Amgen Inc.’s experimental weight-loss hormone leptin appears to work by decreasing the pleasure of eating, according to new research conducted in mice. The study, to be published next week in the journal Science, may give insight into the way the drug lowers weight. Unlike Roche Holding’s new diet drug Xenical, which works by blocking the body’s ability to process fat, leptin appears to work by changing behavior. Researchers at Concordia University in Montreal compared mice who had been placed on a restricted-calorie diet with mice who coupled the low-calorie diet with leptin injections.

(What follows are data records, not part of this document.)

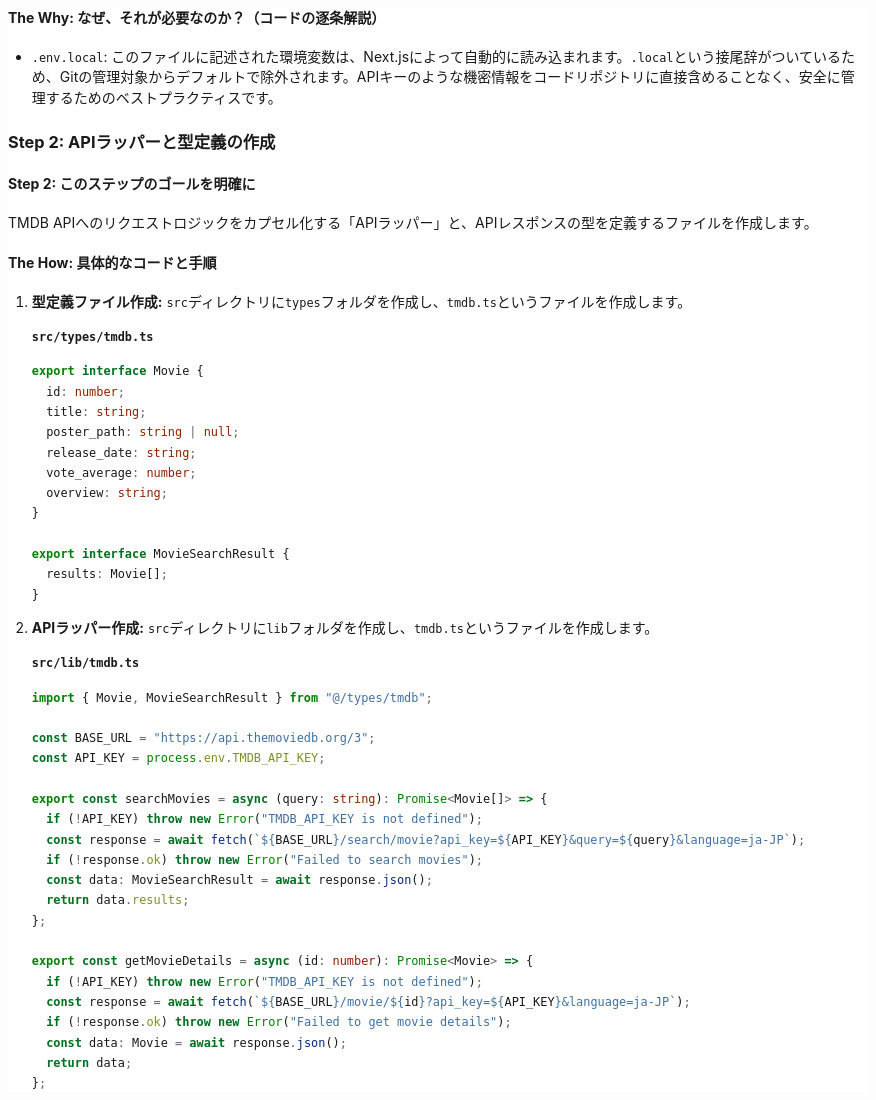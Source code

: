 #### The Why: なぜ、それが必要なのか？（コードの逐条解説）
*   `.env.local`: このファイルに記述された環境変数は、Next.jsによって自動的に読み込まれます。`.local`という接尾辞がついているため、Gitの管理対象からデフォルトで除外されます。APIキーのような機密情報をコードリポジトリに直接含めることなく、安全に管理するためのベストプラクティスです。

### Step 2: APIラッパーと型定義の作成

#### Step 2: このステップのゴールを明確に
TMDB APIへのリクエストロジックをカプセル化する「APIラッパー」と、APIレスポンスの型を定義するファイルを作成します。

#### The How: 具体的なコードと手順
1.  **型定義ファイル作成:**
    `src`ディレクトリに`types`フォルダを作成し、`tmdb.ts`というファイルを作成します。

    **`src/types/tmdb.ts`**
    ```typescript
    export interface Movie {
      id: number;
      title: string;
      poster_path: string | null;
      release_date: string;
      vote_average: number;
      overview: string;
    }

    export interface MovieSearchResult {
      results: Movie[];
    }
    ```

2.  **APIラッパー作成:**
    `src`ディレクトリに`lib`フォルダを作成し、`tmdb.ts`というファイルを作成します。

    **`src/lib/tmdb.ts`**
    ```typescript
    import { Movie, MovieSearchResult } from "@/types/tmdb";

    const BASE_URL = "https://api.themoviedb.org/3";
    const API_KEY = process.env.TMDB_API_KEY;

    export const searchMovies = async (query: string): Promise<Movie[]> => {
      if (!API_KEY) throw new Error("TMDB_API_KEY is not defined");
      const response = await fetch(`${BASE_URL}/search/movie?api_key=${API_KEY}&query=${query}&language=ja-JP`);
      if (!response.ok) throw new Error("Failed to search movies");
      const data: MovieSearchResult = await response.json();
      return data.results;
    };

    export const getMovieDetails = async (id: number): Promise<Movie> => {
      if (!API_KEY) throw new Error("TMDB_API_KEY is not defined");
      const response = await fetch(`${BASE_URL}/movie/${id}?api_key=${API_KEY}&language=ja-JP`);
      if (!response.ok) throw new Error("Failed to get movie details");
      const data: Movie = await response.json();
      return data;
    };
    ```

Those mice were then hooked up to a device that pleasurably stimulated specific regions of the brain when certain levers were pushed. Low-calorie diets enhanced pleasure in one of those brain regions, the researchers said, and hungry mice were likely to press the corresponding lever more frequently. Mice injected with leptin, however, pressed that lever less often than those who didn’t receive the hormone, which the researchers said was an indication that leptin dulls the neurological “reward” of eating.

At the same time, mice injected with leptin were more likely than other hungry mice to press levers that stimulated parts of the brain that have nothing to do with hunger. Amgen has begun human testing of the drug, which must be injected, for use in seriously overweight patients. Shares of Thousand Oaks-based Amgen gained $3.13 to close at $64.88 on Nasdaq.